◆ **WHAT YOU WILL DO**:
Your answer should be a single number: the count of lines in the material below that hold "course".

◆ **GIVEN RECORDS**:
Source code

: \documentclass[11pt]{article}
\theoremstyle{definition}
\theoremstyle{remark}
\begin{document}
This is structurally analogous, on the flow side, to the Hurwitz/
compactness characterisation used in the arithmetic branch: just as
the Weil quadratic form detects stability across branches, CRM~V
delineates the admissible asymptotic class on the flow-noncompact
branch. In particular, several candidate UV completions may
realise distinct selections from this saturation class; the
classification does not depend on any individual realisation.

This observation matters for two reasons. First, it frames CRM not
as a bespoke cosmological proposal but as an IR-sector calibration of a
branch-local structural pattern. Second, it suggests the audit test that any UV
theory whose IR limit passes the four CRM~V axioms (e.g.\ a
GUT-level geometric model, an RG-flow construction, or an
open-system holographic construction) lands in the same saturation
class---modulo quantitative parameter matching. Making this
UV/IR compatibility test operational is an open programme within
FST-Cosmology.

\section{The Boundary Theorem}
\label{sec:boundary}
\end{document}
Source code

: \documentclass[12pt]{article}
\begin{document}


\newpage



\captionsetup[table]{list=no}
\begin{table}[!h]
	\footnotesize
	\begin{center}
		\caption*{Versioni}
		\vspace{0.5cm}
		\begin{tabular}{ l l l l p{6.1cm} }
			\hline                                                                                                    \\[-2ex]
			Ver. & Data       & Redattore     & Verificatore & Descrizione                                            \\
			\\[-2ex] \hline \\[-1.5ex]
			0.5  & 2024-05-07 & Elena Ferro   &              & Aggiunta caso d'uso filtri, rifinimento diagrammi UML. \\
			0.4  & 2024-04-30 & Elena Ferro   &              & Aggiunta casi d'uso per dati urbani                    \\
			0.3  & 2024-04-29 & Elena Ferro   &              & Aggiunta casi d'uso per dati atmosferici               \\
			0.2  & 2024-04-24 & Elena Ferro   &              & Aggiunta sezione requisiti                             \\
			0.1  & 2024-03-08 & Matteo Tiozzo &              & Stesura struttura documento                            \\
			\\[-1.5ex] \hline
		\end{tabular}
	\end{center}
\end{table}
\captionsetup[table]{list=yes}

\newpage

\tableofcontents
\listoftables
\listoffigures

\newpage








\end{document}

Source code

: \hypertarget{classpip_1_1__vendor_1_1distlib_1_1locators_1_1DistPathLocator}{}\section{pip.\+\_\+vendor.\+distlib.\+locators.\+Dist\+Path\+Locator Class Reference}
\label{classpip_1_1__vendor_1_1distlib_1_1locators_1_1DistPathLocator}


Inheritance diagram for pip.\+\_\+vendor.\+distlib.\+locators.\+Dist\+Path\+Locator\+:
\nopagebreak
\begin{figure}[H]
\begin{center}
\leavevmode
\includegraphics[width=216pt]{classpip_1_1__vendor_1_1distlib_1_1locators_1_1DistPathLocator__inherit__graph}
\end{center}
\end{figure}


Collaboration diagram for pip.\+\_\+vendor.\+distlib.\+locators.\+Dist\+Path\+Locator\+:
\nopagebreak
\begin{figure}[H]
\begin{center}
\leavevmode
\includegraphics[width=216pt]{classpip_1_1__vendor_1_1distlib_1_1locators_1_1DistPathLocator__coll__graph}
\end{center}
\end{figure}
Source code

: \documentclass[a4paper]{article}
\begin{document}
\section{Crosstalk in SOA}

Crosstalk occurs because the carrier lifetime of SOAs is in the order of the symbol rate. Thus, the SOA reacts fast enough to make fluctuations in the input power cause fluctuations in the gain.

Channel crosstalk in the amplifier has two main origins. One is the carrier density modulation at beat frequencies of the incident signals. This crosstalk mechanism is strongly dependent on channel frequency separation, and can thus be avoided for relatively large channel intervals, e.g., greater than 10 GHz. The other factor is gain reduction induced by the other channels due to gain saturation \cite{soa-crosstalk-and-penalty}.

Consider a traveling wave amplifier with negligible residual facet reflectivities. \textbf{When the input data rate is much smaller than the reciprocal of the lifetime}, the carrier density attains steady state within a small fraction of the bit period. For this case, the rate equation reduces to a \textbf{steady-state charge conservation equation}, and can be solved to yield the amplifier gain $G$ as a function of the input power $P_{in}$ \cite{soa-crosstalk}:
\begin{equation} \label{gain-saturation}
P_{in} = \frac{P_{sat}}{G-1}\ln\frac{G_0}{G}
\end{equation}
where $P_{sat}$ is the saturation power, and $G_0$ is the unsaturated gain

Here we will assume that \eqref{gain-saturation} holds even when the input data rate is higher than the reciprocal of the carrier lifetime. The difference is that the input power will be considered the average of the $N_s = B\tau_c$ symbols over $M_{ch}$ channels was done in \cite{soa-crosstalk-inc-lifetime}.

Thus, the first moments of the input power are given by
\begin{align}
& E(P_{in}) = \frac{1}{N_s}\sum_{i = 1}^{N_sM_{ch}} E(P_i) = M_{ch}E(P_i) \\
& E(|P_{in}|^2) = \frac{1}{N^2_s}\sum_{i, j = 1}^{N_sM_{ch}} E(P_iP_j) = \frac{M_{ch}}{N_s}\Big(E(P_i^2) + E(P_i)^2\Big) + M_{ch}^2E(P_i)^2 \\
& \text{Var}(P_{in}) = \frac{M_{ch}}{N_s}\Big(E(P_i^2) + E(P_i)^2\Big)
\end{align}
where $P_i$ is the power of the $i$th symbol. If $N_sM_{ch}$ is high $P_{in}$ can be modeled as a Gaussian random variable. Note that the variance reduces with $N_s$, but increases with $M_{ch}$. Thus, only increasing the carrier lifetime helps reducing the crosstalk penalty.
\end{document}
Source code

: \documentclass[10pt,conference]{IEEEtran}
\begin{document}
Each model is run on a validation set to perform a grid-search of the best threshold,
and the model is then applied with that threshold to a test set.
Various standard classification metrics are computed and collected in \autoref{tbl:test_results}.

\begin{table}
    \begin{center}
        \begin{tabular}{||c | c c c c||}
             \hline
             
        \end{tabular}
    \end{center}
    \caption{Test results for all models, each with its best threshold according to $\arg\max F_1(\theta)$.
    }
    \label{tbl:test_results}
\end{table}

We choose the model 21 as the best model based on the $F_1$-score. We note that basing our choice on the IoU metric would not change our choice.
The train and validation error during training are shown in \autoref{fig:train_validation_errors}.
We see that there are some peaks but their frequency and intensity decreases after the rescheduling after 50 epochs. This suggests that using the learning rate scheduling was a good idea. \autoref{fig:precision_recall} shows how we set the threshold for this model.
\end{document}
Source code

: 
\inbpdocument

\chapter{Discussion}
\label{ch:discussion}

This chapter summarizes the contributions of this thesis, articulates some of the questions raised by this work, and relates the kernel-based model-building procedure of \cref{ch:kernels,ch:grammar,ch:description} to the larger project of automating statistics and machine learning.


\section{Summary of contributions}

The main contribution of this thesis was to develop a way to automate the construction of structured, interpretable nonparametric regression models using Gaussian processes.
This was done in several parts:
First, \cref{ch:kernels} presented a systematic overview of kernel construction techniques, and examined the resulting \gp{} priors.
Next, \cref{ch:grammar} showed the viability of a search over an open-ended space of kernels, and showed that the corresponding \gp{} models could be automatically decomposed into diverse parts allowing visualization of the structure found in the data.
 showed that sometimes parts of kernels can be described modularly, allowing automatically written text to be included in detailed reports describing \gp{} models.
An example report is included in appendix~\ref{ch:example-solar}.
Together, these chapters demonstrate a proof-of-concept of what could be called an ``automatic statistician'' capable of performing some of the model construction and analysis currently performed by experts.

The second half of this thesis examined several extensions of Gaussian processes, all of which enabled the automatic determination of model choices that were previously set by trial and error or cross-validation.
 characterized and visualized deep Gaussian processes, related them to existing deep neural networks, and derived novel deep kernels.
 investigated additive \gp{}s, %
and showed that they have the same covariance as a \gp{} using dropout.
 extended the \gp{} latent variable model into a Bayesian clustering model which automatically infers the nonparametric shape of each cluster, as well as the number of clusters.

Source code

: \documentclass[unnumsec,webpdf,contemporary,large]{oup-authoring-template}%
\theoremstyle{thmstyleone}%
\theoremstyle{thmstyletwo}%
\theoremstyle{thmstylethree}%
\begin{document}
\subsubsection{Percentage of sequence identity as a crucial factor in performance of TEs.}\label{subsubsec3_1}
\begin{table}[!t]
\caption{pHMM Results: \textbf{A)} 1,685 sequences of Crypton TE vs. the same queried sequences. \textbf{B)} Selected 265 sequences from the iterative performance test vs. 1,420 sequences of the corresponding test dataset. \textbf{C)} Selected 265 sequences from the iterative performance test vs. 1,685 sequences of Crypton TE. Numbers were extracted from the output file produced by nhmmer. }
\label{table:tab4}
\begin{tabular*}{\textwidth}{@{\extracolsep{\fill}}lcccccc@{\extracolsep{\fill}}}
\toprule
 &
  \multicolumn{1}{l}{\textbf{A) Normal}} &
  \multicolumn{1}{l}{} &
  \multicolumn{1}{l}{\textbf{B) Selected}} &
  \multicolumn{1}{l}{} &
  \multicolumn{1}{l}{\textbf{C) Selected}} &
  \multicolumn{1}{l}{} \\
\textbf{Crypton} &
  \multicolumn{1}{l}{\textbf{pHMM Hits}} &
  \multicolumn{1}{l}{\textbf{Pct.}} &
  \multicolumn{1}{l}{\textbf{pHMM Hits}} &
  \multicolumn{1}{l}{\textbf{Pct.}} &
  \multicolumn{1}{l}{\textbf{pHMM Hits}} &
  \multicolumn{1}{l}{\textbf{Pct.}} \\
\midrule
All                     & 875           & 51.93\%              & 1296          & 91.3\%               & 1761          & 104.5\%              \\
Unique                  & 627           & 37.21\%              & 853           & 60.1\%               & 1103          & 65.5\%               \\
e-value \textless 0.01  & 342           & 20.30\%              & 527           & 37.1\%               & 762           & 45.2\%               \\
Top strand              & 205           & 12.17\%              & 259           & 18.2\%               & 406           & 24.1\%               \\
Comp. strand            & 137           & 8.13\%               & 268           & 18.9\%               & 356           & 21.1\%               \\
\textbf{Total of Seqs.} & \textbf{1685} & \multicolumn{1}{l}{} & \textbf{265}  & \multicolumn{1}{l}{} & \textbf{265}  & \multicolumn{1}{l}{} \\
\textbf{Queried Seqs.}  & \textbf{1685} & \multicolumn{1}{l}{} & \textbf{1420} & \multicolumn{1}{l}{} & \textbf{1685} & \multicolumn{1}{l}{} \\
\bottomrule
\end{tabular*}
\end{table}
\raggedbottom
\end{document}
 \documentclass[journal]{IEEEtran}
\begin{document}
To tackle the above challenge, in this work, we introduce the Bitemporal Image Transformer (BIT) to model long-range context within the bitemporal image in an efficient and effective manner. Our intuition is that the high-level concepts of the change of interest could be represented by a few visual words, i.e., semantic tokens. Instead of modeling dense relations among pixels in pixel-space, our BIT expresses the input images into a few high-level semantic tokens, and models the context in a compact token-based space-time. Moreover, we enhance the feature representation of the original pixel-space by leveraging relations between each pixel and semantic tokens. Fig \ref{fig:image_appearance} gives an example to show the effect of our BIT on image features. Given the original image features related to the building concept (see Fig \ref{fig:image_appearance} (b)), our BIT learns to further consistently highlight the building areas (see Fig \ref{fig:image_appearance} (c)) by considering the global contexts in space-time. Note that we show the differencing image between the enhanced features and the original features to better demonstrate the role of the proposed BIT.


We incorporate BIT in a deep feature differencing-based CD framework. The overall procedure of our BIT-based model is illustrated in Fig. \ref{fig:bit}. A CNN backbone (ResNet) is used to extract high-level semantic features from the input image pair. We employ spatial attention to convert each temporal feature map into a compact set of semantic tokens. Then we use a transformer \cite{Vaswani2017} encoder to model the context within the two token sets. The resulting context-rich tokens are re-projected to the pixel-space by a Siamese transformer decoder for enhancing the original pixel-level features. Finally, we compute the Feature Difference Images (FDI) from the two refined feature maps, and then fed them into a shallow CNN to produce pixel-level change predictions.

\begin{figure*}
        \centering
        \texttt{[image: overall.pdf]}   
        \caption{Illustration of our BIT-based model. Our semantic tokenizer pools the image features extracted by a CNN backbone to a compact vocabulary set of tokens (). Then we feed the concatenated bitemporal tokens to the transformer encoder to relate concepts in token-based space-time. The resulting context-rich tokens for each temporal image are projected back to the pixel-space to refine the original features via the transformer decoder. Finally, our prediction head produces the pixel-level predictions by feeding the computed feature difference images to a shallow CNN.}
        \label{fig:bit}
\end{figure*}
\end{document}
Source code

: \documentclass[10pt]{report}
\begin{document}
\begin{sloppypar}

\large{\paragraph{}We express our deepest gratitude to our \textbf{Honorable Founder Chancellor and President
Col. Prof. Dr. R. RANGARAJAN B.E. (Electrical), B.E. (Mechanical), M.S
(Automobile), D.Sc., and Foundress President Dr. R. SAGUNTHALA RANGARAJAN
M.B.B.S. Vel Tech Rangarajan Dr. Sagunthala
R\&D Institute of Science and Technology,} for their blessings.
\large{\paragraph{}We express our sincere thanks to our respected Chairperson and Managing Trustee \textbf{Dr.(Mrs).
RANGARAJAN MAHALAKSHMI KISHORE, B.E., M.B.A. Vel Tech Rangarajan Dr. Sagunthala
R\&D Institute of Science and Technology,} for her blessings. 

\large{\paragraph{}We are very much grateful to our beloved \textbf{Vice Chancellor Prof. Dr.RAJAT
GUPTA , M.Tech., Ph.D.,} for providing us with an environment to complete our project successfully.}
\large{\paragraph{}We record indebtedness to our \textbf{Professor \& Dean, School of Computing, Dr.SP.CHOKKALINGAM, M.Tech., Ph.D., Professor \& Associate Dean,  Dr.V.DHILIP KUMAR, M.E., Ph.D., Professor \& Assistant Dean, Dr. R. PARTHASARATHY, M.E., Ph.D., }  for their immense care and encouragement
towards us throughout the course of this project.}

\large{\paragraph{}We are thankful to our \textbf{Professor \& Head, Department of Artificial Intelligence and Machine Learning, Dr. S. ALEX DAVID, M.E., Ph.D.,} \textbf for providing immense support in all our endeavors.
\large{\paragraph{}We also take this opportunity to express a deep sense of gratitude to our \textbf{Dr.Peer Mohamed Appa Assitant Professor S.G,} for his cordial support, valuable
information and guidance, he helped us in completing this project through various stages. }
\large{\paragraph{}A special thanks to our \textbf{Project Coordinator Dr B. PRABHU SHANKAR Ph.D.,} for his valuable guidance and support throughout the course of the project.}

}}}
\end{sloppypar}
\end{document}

◆ **RESULT OF THE EXERCISE**:
2